“Niente linee guida, fondi a rischio e pure insufficienti. E’ in un binario morto la legge sulla violenza contro le donne approvata nel 2012, ma di fatto mai applicata. E le somme stanziate per il 2012, veramente esigue, rischiano pure di andare perse”. Il Movimento 5 stelle ha presentato un’interpellanza all’Ars, prima firmataria Claudia La Rocca.

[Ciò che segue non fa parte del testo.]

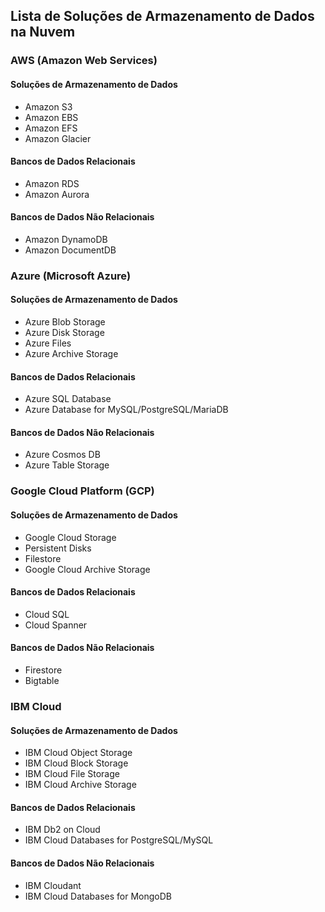 Lista de Soluções de Armazenamento de Dados na Nuvem
-------------------------------------------

### AWS (Amazon Web Services)
#### Soluções de Armazenamento de Dados
- Amazon S3
- Amazon EBS
- Amazon EFS
- Amazon Glacier

#### Bancos de Dados Relacionais
- Amazon RDS
- Amazon Aurora

#### Bancos de Dados Não Relacionais
- Amazon DynamoDB
- Amazon DocumentDB

### Azure (Microsoft Azure)
#### Soluções de Armazenamento de Dados
- Azure Blob Storage
- Azure Disk Storage
- Azure Files
- Azure Archive Storage

#### Bancos de Dados Relacionais
- Azure SQL Database
- Azure Database for MySQL/PostgreSQL/MariaDB

#### Bancos de Dados Não Relacionais
- Azure Cosmos DB
- Azure Table Storage

### Google Cloud Platform (GCP)
#### Soluções de Armazenamento de Dados
- Google Cloud Storage
- Persistent Disks
- Filestore
- Google Cloud Archive Storage

#### Bancos de Dados Relacionais
- Cloud SQL
- Cloud Spanner

#### Bancos de Dados Não Relacionais
- Firestore
- Bigtable

### IBM Cloud
#### Soluções de Armazenamento de Dados
- IBM Cloud Object Storage
- IBM Cloud Block Storage
- IBM Cloud File Storage
- IBM Cloud Archive Storage

#### Bancos de Dados Relacionais
- IBM Db2 on Cloud
- IBM Cloud Databases for PostgreSQL/MySQL

#### Bancos de Dados Não Relacionais
- IBM Cloudant
- IBM Cloud Databases for MongoDB
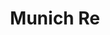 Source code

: ---
facebook: http://facebook.com/pages/Munich-Re/136075046405169
linkedin: https://linkedin.com/company/munich-re
logohandle: munichre
sort: munichre
title: Munich Re
twitter: https://x.com/munichre
website: https://www.munichre.com/en.html
youtube: https://youtube.com/user/MunichReVideo
--- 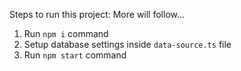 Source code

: Steps to run this project:
More will follow...

1. Run `npm i` command
2. Setup database settings inside `data-source.ts` file
3. Run `npm start` command

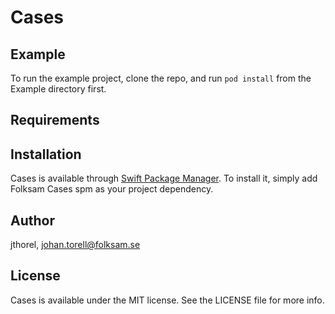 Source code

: # Cases


## Example

To run the example project, clone the repo, and run `pod install` from the Example directory first.

## Requirements

## Installation

Cases is available through [Swift Package Manager](https://www.swift.org/package-manager). To install
it, simply add Folksam Cases spm as your project dependency.


## Author

jthorel, johan.torell@folksam.se

## License

Cases is available under the MIT license. See the LICENSE file for more info.
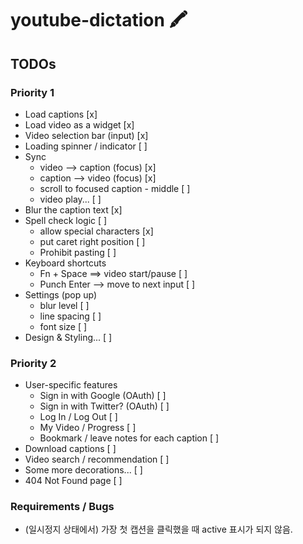 # youtube-dictation 🖍

## TODOs

### Priority 1
- Load captions [x]
- Load video as a widget [x]
- Video selection bar (input) [x]
- Loading spinner / indicator [ ]
- Sync
  - video --> caption (focus) [x]
  - caption --> video (focus) [x]
  - scroll to focused caption - middle [ ]
  - video play... [ ]
- Blur the caption text [x]
- Spell check logic [ ]
  - allow special characters [x]
  - put caret right position [ ]
  - Prohibit pasting [ ]
- Keyboard shortcuts
  - Fn + Space ==> video start/pause [ ]
  - Punch Enter --> move to next input [ ]
- Settings (pop up)
  - blur level [ ]
  - line spacing [ ]
  - font size [ ]
- Design & Styling... [ ]

### Priority 2
- User-specific features
  - Sign in with Google (OAuth) [ ]
  - Sign in with Twitter? (OAuth) [ ]
  - Log In / Log Out [ ]
  - My Video / Progress [ ]
  - Bookmark / leave notes for each caption [ ]
- Download captions [ ]
- Video search / recommendation [ ]
- Some more decorations... [ ]
- 404 Not Found page [ ]

### Requirements / Bugs
- (일시정지 상태에서) 가장 첫 캡션을 클릭했을 때 active 표시가 되지 않음.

L’atto mira a capire con che tempi si intendono approvare le linee guida per utilizzare le somme stanziate nel 2012, quali sono i tempi per indire i bandi per utilizzare le risorse stanziate nel 2013 e se non si intende prevedere per la programmazione 2014-20 delle misure utili per l’applicazione della legge, considerata l’esiguità delle risorse finora stanziate.
“La legge, finora rimasta ai box – dice il partito – prevedeva uno stanziamento di 450 mila euro nel 2012 per i 6 capitoli previsti, una cifra quasi ridicola se si pensa che per l’avvio di un solo centro antiviolenza occorrono dai 50 ai 70 mila euro l’anno. Per farle muovere comunque i primi passi, a dispetto della carenza degli stanziamenti, il Forum permanente contro le molestie (un organismo previsto dalla legge) aveva stabilito che per il primo anno gli stanziamenti sarebbero stati utilizzati per i centri delle province di Catania e Palermo in via sperimentale. Invano. Anche quelli sono rimasti al palo a causa della mancanza dell’approvazione delle linee guida da parte della giunta di governo”.